> [WHAT YOU HAVE TO DO]: Nothing in the entries may be dropped: restate them word for word.

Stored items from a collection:
*****
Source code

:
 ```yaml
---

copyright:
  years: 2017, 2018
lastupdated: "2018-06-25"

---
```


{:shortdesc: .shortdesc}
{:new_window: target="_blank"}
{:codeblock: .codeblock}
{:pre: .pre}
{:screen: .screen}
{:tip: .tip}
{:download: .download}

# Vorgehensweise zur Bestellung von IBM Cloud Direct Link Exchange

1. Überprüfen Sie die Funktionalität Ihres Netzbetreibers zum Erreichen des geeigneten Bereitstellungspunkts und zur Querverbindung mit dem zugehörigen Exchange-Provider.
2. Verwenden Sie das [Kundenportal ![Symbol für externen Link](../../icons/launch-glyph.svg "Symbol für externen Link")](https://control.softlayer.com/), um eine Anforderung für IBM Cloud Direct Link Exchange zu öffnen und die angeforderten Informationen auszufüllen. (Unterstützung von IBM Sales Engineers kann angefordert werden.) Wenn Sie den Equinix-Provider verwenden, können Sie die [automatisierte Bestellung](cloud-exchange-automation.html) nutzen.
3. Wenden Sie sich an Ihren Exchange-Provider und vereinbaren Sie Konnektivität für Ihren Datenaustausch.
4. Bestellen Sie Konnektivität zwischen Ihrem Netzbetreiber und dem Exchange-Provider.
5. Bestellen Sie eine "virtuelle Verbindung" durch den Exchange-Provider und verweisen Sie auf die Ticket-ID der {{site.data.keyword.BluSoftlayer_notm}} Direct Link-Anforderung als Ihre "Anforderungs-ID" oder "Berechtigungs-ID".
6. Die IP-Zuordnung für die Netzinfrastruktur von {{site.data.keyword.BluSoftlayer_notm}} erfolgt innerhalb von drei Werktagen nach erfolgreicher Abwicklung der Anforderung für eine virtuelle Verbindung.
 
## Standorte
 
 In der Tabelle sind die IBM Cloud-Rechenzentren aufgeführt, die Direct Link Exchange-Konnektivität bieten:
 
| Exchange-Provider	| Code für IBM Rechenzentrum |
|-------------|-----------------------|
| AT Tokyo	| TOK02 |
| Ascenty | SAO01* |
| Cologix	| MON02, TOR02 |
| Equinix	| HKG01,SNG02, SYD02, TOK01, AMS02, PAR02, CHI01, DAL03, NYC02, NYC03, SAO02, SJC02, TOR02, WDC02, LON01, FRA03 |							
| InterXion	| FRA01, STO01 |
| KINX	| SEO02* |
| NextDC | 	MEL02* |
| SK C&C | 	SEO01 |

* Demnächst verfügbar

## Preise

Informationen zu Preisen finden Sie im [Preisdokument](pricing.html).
*****
> [SOLUTION]:
Source code

:
 ```yaml
---

copyright:
  years: 2017, 2018
lastupdated: "2018-06-25"

---
```


{:shortdesc: .shortdesc}
{:new_window: target="_blank"}
{:codeblock: .codeblock}
{:pre: .pre}
{:screen: .screen}
{:tip: .tip}
{:download: .download}

# Vorgehensweise zur Bestellung von IBM Cloud Direct Link Exchange

1. Überprüfen Sie die Funktionalität Ihres Netzbetreibers zum Erreichen des geeigneten Bereitstellungspunkts und zur Querverbindung mit dem zugehörigen Exchange-Provider.
2. Verwenden Sie das [Kundenportal ![Symbol für externen Link](../../icons/launch-glyph.svg "Symbol für externen Link")](https://control.softlayer.com/), um eine Anforderung für IBM Cloud Direct Link Exchange zu öffnen und die angeforderten Informationen auszufüllen. (Unterstützung von IBM Sales Engineers kann angefordert werden.) Wenn Sie den Equinix-Provider verwenden, können Sie die [automatisierte Bestellung](cloud-exchange-automation.html) nutzen.
3. Wenden Sie sich an Ihren Exchange-Provider und vereinbaren Sie Konnektivität für Ihren Datenaustausch.
4. Bestellen Sie Konnektivität zwischen Ihrem Netzbetreiber und dem Exchange-Provider.
5. Bestellen Sie eine "virtuelle Verbindung" durch den Exchange-Provider und verweisen Sie auf die Ticket-ID der {{site.data.keyword.BluSoftlayer_notm}} Direct Link-Anforderung als Ihre "Anforderungs-ID" oder "Berechtigungs-ID".
6. Die IP-Zuordnung für die Netzinfrastruktur von {{site.data.keyword.BluSoftlayer_notm}} erfolgt innerhalb von drei Werktagen nach erfolgreicher Abwicklung der Anforderung für eine virtuelle Verbindung.
 
## Standorte
 
 In der Tabelle sind die IBM Cloud-Rechenzentren aufgeführt, die Direct Link Exchange-Konnektivität bieten:
 
| Exchange-Provider	| Code für IBM Rechenzentrum |
|-------------|-----------------------|
| AT Tokyo	| TOK02 |
| Ascenty | SAO01* |
| Cologix	| MON02, TOR02 |
| Equinix	| HKG01,SNG02, SYD02, TOK01, AMS02, PAR02, CHI01, DAL03, NYC02, NYC03, SAO02, SJC02, TOR02, WDC02, LON01, FRA03 |							
| InterXion	| FRA01, STO01 |
| KINX	| SEO02* |
| NextDC | 	MEL02* |
| SK C&C | 	SEO01 |

* Demnächst verfügbar

## Preise

Informationen zu Preisen finden Sie im [Preisdokument](pricing.html).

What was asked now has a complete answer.